** EXERCISE AIM **
Transcribe these records exactly, dropping every picture.

** INPUT MATERIAL **
————————
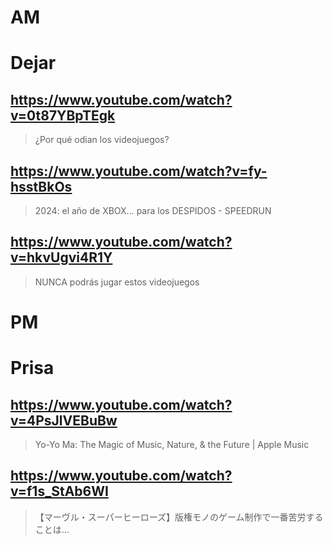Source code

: # AM
# Dejar

## https://www.youtube.com/watch?v=0t87YBpTEgk

> ¿Por qué odian los videojuegos?

## https://www.youtube.com/watch?v=fy-hsstBkOs

> 2024: el año de XBOX... para los DESPIDOS - SPEEDRUN 

## https://www.youtube.com/watch?v=hkvUgvi4R1Y

> NUNCA podrás jugar estos videojuegos

# PM
# Prisa

## https://www.youtube.com/watch?v=4PsJlVEBuBw

> Yo-Yo Ma: The Magic of Music, Nature, & the Future | Apple Music 

## https://www.youtube.com/watch?v=f1s_StAb6WI

> 【マーヴル・スーパーヒーローズ】版権モノのゲーム制作で一番苦労することは…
————————
** TASK ANSWER **
Source code

: # AM
# Dejar

## https://www.youtube.com/watch?v=0t87YBpTEgk

> ¿Por qué odian los videojuegos?

## https://www.youtube.com/watch?v=fy-hsstBkOs

> 2024: el año de XBOX... para los DESPIDOS - SPEEDRUN 

## https://www.youtube.com/watch?v=hkvUgvi4R1Y

> NUNCA podrás jugar estos videojuegos

# PM
# Prisa

## https://www.youtube.com/watch?v=4PsJlVEBuBw

> Yo-Yo Ma: The Magic of Music, Nature, & the Future | Apple Music 

## https://www.youtube.com/watch?v=f1s_StAb6WI

> 【マーヴル・スーパーヒーローズ】版権モノのゲーム制作で一番苦労することは…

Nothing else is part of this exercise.